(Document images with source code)
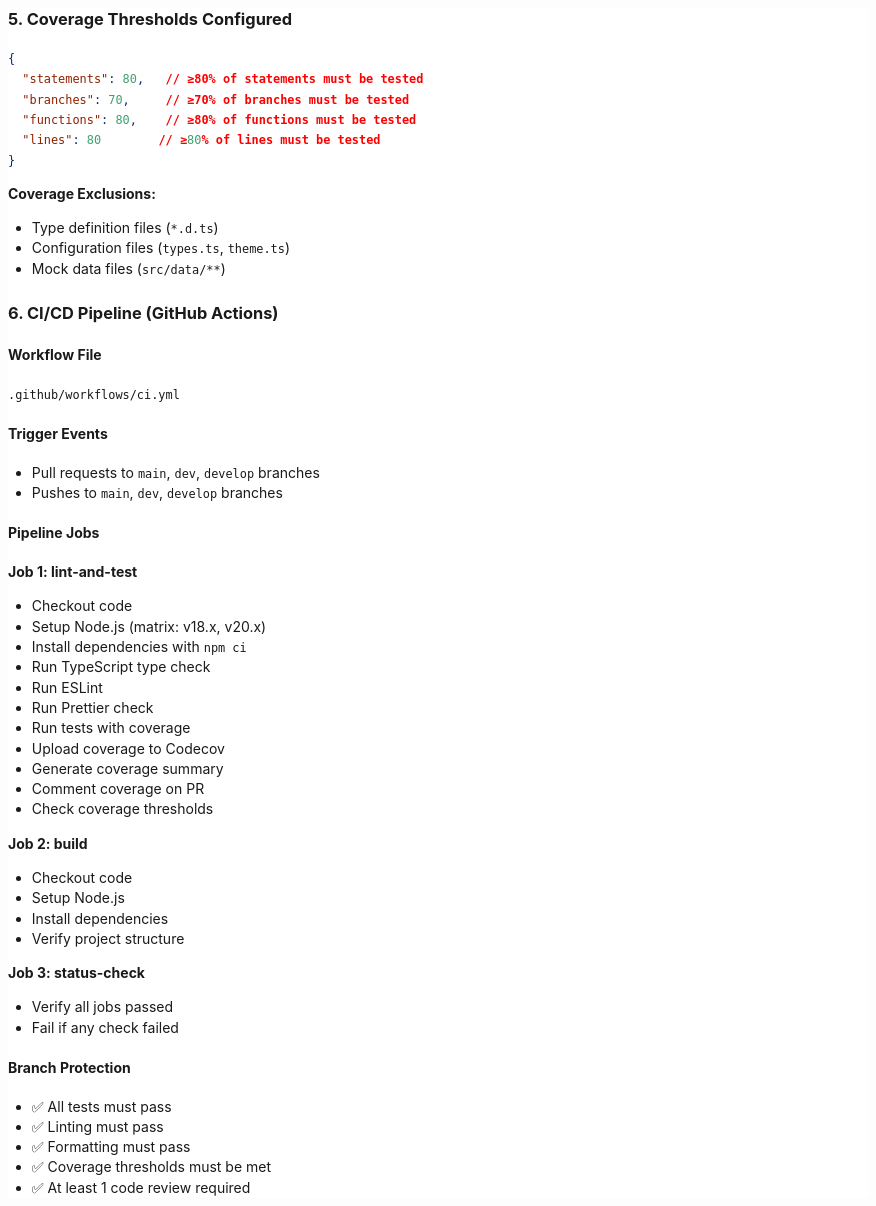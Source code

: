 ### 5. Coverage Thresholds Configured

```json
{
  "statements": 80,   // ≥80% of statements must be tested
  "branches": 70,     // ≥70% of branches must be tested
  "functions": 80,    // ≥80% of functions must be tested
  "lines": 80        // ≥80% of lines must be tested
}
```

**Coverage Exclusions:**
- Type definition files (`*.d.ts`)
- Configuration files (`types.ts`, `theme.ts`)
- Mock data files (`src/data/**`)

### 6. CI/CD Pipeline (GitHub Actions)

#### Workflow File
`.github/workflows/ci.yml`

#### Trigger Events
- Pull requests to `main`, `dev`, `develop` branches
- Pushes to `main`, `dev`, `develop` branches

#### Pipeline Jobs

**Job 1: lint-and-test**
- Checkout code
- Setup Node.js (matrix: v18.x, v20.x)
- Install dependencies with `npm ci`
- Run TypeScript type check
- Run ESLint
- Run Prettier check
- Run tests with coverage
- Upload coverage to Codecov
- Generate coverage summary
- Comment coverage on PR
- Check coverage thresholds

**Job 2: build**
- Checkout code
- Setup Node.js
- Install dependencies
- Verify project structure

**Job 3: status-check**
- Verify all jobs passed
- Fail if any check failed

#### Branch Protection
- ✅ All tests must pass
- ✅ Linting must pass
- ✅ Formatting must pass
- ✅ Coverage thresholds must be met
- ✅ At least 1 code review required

__Task details__: For this exercise, return every entry verbatim and omit all pictures.

__Solved exercise__:
Source code

: ### 5. Coverage Thresholds Configured

```json
{
  "statements": 80,   // ≥80% of statements must be tested
  "branches": 70,     // ≥70% of branches must be tested
  "functions": 80,    // ≥80% of functions must be tested
  "lines": 80        // ≥80% of lines must be tested
}
```

**Coverage Exclusions:**
- Type definition files (`*.d.ts`)
- Configuration files (`types.ts`, `theme.ts`)
- Mock data files (`src/data/**`)

### 6. CI/CD Pipeline (GitHub Actions)

#### Workflow File
`.github/workflows/ci.yml`

#### Trigger Events
- Pull requests to `main`, `dev`, `develop` branches
- Pushes to `main`, `dev`, `develop` branches

#### Pipeline Jobs

**Job 1: lint-and-test**
- Checkout code
- Setup Node.js (matrix: v18.x, v20.x)
- Install dependencies with `npm ci`
- Run TypeScript type check
- Run ESLint
- Run Prettier check
- Run tests with coverage
- Upload coverage to Codecov
- Generate coverage summary
- Comment coverage on PR
- Check coverage thresholds

**Job 2: build**
- Checkout code
- Setup Node.js
- Install dependencies
- Verify project structure

**Job 3: status-check**
- Verify all jobs passed
- Fail if any check failed

#### Branch Protection
- ✅ All tests must pass
- ✅ Linting must pass
- ✅ Formatting must pass
- ✅ Coverage thresholds must be met
- ✅ At least 1 code review required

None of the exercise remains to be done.